Question

A sulphuric acid solution contains \[98\% \left( {m/v} \right){H_2}S{O_4}\]. The density of the solution is $1.98g/c{m^3}$. The molarity and molality respectively of the solution are:
A.$19.8M\& 500m$
B.$10M\& 1.5m$
C.$10M\& 10m$
D.$1.0M\& 1m$

Answer 1

: To solve this question, we should know the basic concepts of chemistry. Molarity and molality are basic quantities in chemistry. Both molarity and molality are dependent on the number of moles. So we will aim to calculate the number of moles of solute first.
Formula Used:
Molarity
$M = \dfrac{n}{V}$
Where $M$ represents Molarity,
$n$ represents the number of moles of solute,
$V$ represents the volume of solution in ml.
Molality
$m = \dfrac{n}{W}$
Where $m$ represents molality,
$n$ represents the number of moles of solute,
$W$ represents the weight of the solvent in gram.

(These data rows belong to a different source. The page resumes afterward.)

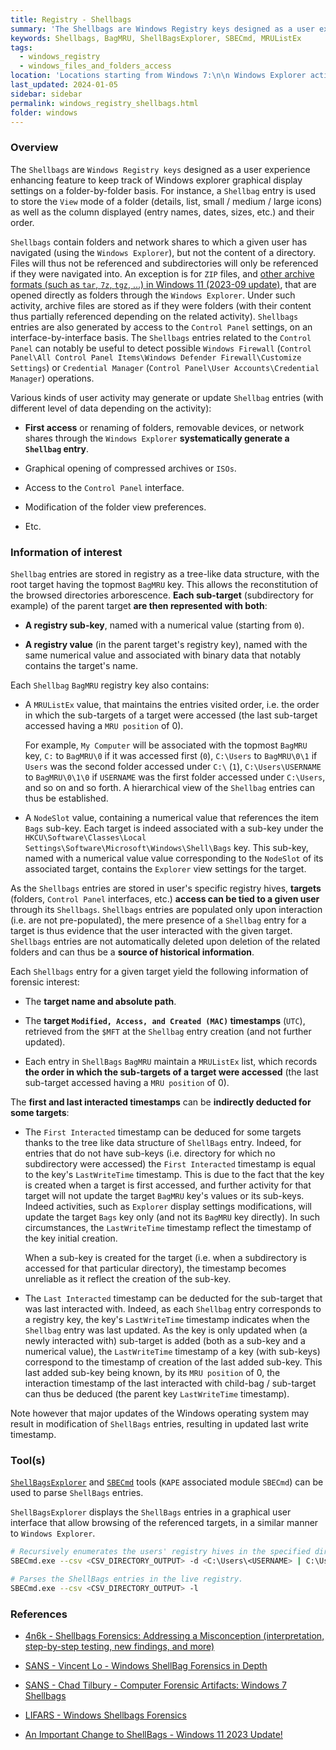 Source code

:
 ```yaml
---
title: Registry - Shellbags
summary: 'The Shellbags are Windows Registry keys designed as a user experience enhancing feature to keep track of Windows explorer graphical display settings on a folder-by-folder basis.\n\nShellbags contain folders and network shares to which a given user has navigated (using the Windows Explorer), but not the content of a directory. Files will thus not be referenced and subdirectories will only be referenced if they were navigated into.\n\nShellbag entries are stored in registry as a tree-like hierarchical data structure, allowing to reconstitute the browsed directories arborescence.\n\nInformation of interest, for each Shellbags entry on a given target / directory:\n\n- Target name and absolute path.\n\n- Target Modified, Access, and Created (MAC) timestamps (in UTC) retrieved from the $MFT at the Shellbag entry creation (and not further updated).\n\n- The order in which the sub-targets of a target were accessed (maintained in a MRUList list).\n\nAdditionally, the first and last interacted timestamps can be indirectly deducted for some targets.'
keywords: Shellbags, BagMRU, ShellBagsExplorer, SBECmd, MRUListEx
tags:
  - windows_registry
  - windows_files_and_folders_access
location: 'Locations starting from Windows 7:\n\n Windows Explorer activity:\n\n File:\n <SYSTEMDRIVE>:\Users\<USERNAME>\AppData\Local\Microsoft\Windows\UsrClass.dat\n\n Registry keys:\n HKCU\Software\Classes\Local Settings\Software\Microsoft\Windows\Shell\BagMRU\n HKCU\Software\Classes\Local Settings\Software\Microsoft\Windows\Shell\Bags\n\n Desktop and Network locations activity:\n\n File:\n <SYSTEMDRIVE>:\Users\<USERNAME>\NTUSER.dat\n\n Registry keys:\n HKCU\Software\Microsoft\Windows\Shell\BagMRU\n HKCU\Software\Microsoft\Windows\Shell\Bags.'
last_updated: 2024-01-05
sidebar: sidebar
permalink: windows_registry_shellbags.html
folder: windows
---
```


### Overview

The `Shellbags` are `Windows Registry keys` designed as a user experience
enhancing feature to keep track of Windows explorer graphical display settings
on a folder-by-folder basis. For instance, a `Shellbag` entry is used to store
the `View` mode of a folder (details, list, small / medium / large icons) as
well as the column displayed (entry names, dates, sizes, etc.) and their order.

`Shellbags` contain folders and network shares to which a given user has
navigated (using the `Windows Explorer`), but not the content of a directory.
Files will thus not be referenced and subdirectories will only be referenced if
they were navigated into. An exception is for `ZIP` files, and
[other archive formats (such as `tar`, `7z`, `tgz`, ...) in Windows 11 (2023-09 update)](https://support.microsoft.com/en-us/topic/september-26-2023-windows-configuration-update-542780c2-594c-46cb-979d-11116fe164ba),
that are opened directly as folders through the `Windows Explorer`. Under such
activity, archive files are stored as if they were folders (with their content
thus partially referenced depending on the related activity). `Shellbags`
entries are also generated by access to the `Control Panel` settings, on an
interface-by-interface basis. The `Shellbags` entries related to the
`Control Panel` can notably be useful to detect possible `Windows Firewall`
(`Control Panel\All Control Panel Items\Windows Defender Firewall\Customize Settings`)
or `Credential Manager` (`Control Panel\User Accounts\Credential Manager`)
operations.

Various kinds of user activity may generate or update `Shellbag` entries (with
different level of data depending on the activity):

  - **First access** or renaming of folders, removable devices, or network
    shares through the `Windows Explorer` **systematically generate a
    `Shellbag` entry**.

  - Graphical opening of compressed archives or `ISOs`.

  - Access to the `Control Panel` interface.

  - Modification of the folder view preferences.

  - Etc.

### Information of interest

`Shellbag` entries are stored in registry as a tree-like data structure, with
the root target having the topmost `BagMRU` key. This allows the reconstitution
of the browsed directories arborescence. **Each sub-target** (subdirectory for
example) of the parent target **are then represented with both**:

  - **A registry sub-key**, named with a numerical value (starting from `0`).

  - **A registry value** (in the parent target's registry key), named with the
    same numerical value and associated with binary data that notably contains
    the target's name.

Each `Shellbag` `BagMRU` registry key also contains:

  - A `MRUListEx` value, that maintains the entries visited order, i.e. the
    order in which the sub-targets of a target were accessed (the last
    sub-target accessed having a `MRU position` of 0).

    For example, `My Computer` will be associated with the topmost `BagMRU`
    key, `C:` to `BagMRU\0` if it was accessed first (`0`), `C:\Users` to
    `BagMRU\0\1` if `Users` was the second folder accessed under `C:\`
    (`1`), `C:\Users\USERNAME` to `BagMRU\0\1\0` if `USERNAME` was the first
    folder accessed under `C:\Users`, and so on and so forth. A
    hierarchical view of the `Shellbag` entries can thus be established.

  - A `NodeSlot` value, containing a numerical value that references the item
    `Bags` sub-key. Each target is indeed associated with a sub-key under the
    `HKCU\Software\Classes\Local Settings\Software\Microsoft\Windows\Shell\Bags`
    key. This sub-key, named with a numerical value value corresponding to the
    `NodeSlot` of its associated target, contains the `Explorer` view settings
    for the target.

As the `Shellbags` entries are stored in user's specific registry hives,
**targets** (folders, `Control Panel` interfaces, etc.) **access can be tied
to a given user** through its `Shellbags`. `Shellbags` entries are populated
only upon interaction (i.e. are not pre-populated), the mere presence of a
`Shellbag` entry for a target is thus evidence that the user interacted with
the given target. `Shellbags` entries are not automatically deleted upon
deletion of the related folders and can thus be a **source of historical
information**.

Each `Shellbags` entry for a given target yield the following information of
forensic interest:

  - The **target name and absolute path**.

  - The **target `Modified, Access, and Created (MAC)` timestamps** (`UTC`),
    retrieved from the `$MFT` at the `Shellbag` entry creation (and not further
    updated).

  - Each entry in `ShellBags` `BagMRU` maintain a `MRUListEx` list, which
    records **the order in which the sub-targets of a target were accessed**
    (the last sub-target accessed having a `MRU position` of 0).

The **first and last interacted timestamps** can be **indirectly deducted
for some targets**:

  - The `First Interacted` timestamp can be deduced for some targets thanks to
    the tree like data structure of `ShellBags` entry. Indeed, for entries that
    do not have sub-keys (i.e. directory for which no subdirectory were
    accessed) the `First Interacted` timestamp is equal to the key's
    `LastWriteTime` timestamp. This is due to the fact that the key is created
    when a target is first accessed, and further activity for that target will
    not update the target `BagMRU` key's values or its sub-keys. Indeed
    activities, such as `Explorer` display settings modifications, will update
    the target `Bags` key only (and not its `BagMRU` key directly). In such
    circumstances, the `LastWriteTime` timestamp reflect the timestamp of the
    key initial creation.

    When a sub-key is created for the target (i.e. when a subdirectory is
    accessed for that particular directory), the timestamp becomes unreliable
    as it reflect the creation of the sub-key.

  - The `Last Interacted` timestamp can be deducted for the sub-target that was
    last interacted with. Indeed, as each `Shellbag` entry corresponds to
    a registry key, the key's `LastWriteTime` timestamp indicates when the
    `Shellbag` entry was last updated. As the key is only updated when (a newly
    interacted with) sub-target is added (both as a sub-key and a numerical
    value), the `LastWriteTime` timestamp of a key (with sub-keys) correspond
    to the timestamp of creation of the last added sub-key. This last added
    sub-key being known, by its `MRU position` of 0, the interaction timestamp
    of the last interacted with child-bag / sub-target can thus be deduced (the
    parent key `LastWriteTime` timestamp).

Note however that major updates of the Windows operating system may result in
modification of `ShellBags` entries, resulting in updated last write
timestamp.

### Tool(s)

[`ShellBagsExplorer`](https://www.sans.org/tools/shellbags-explorer/)
and [`SBECmd`](https://www.sans.org/tools/sbecmd/) tools (`KAPE` associated
module `SBECmd`) can be used to parse `ShellBags` entries.

`ShellBagsExplorer` displays the `ShellBags` entries in a graphical user
interface that allow browsing of the referenced targets, in a similar manner to
`Windows Explorer`.

```bash
# Recursively enumerates the users' registry hives in the specified directory and parses their ShellBags entries.
SBECmd.exe --csv <CSV_DIRECTORY_OUTPUT> -d <C:\Users\<USERNAME> | C:\Users\ | DIRECTORY>

# Parses the ShellBags entries in the live registry.
SBECmd.exe --csv <CSV_DIRECTORY_OUTPUT> -l
```

### References

  - [4n6k - Shellbags Forensics: Addressing a Misconception (interpretation, step-by-step testing, new findings, and more)](https://www.4n6k.com/2013/12/shellbags-forensics-addressing.html)

  - [SANS - Vincent Lo - Windows ShellBag Forensics in Depth](https://www.sans.org/reading-room/whitepapers/forensics/windows-shellbag-forensics-in-depth-34545)

  - [SANS - Chad Tilbury - Computer Forensic Artifacts: Windows 7 Shellbags](https://www.sans.org/blog/computer-forensic-artifacts-windows-7-shellbags/)

  - [LIFARS - Windows Shellbags Forensics](https://lifars.com/wp-content/uploads/2020/04/LIFARS-WhitePaper-Windows-ShellBags-Forensics-Investigative-Value-of-Windows-ShellBags.pdf)

  - [An Important Change to ShellBags - Windows 11 2023 Update!](https://www.youtube.com/watch?v=M1nyMIu1Y18)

Complete step by step answer:
First, we will understand the meaning of a sulphuric acid solution containing \[98\% \left( {m/v} \right){H_2}S{O_4}\]. It simply means that the sulphuric acid solution contains $98g$ \[{H_2}S{O_4}\]. We are assuming here $100g$of the solution.
Now we can easily calculate the weight of the solvent ${W_{solvent}} = 100 - 98 = 2g$. The solvent is considered water.
Now we have given quantities as $d = 1.98g/c{m^3},{W_{{H_2}S{O_4}}} = 98g,{W_{solution}} = 100g,{W_{solvent}} = 2g$
We can easily calculate the volume of solution using the formula, $d = \dfrac{{Mass}}{{Volume}}$ substituting values in the formula we get,
$ \Rightarrow 1.98 = \dfrac{{100}}{{Volume}}$
$ \Rightarrow Volume = 50.5c{m^3}$
Hence, the volume of the solution is $Volume = 50.5c{m^3}$
Now we will calculate the number of moles of solute using the formula, $n = \dfrac{w}{{{M_{wt.}}}}$. We have $w = 98g,{M_{{H_2}S{O_4}}} = 2 \times 1 + 32 + 16 \times 4 = 98g/mol$ to substitute the values in the formula we get,
$ \Rightarrow n = \dfrac{{98}}{{98}} = 1$
Therefore, the number of moles of solute is $n = 1$.
Now we have all the quantities to calculate the molarity and molality. For molarity,
$M = \dfrac{n}{V},n = 1,Volume = 50.5c{m^3} = 50.5ml$
Substituting value in the formula we get,
$M = \dfrac{1}{{50.5}} \times 1000 = 19.8mol/L$
For molality, $m = \dfrac{n}{W},n = 1,{W_{Solvent}} = 2g$, substituting the values in the formula we get,
$m = \dfrac{1}{2} \times 1000 = 500mol/kg$
Therefore, the values of molarity and molality are $19.8M\& 500m$.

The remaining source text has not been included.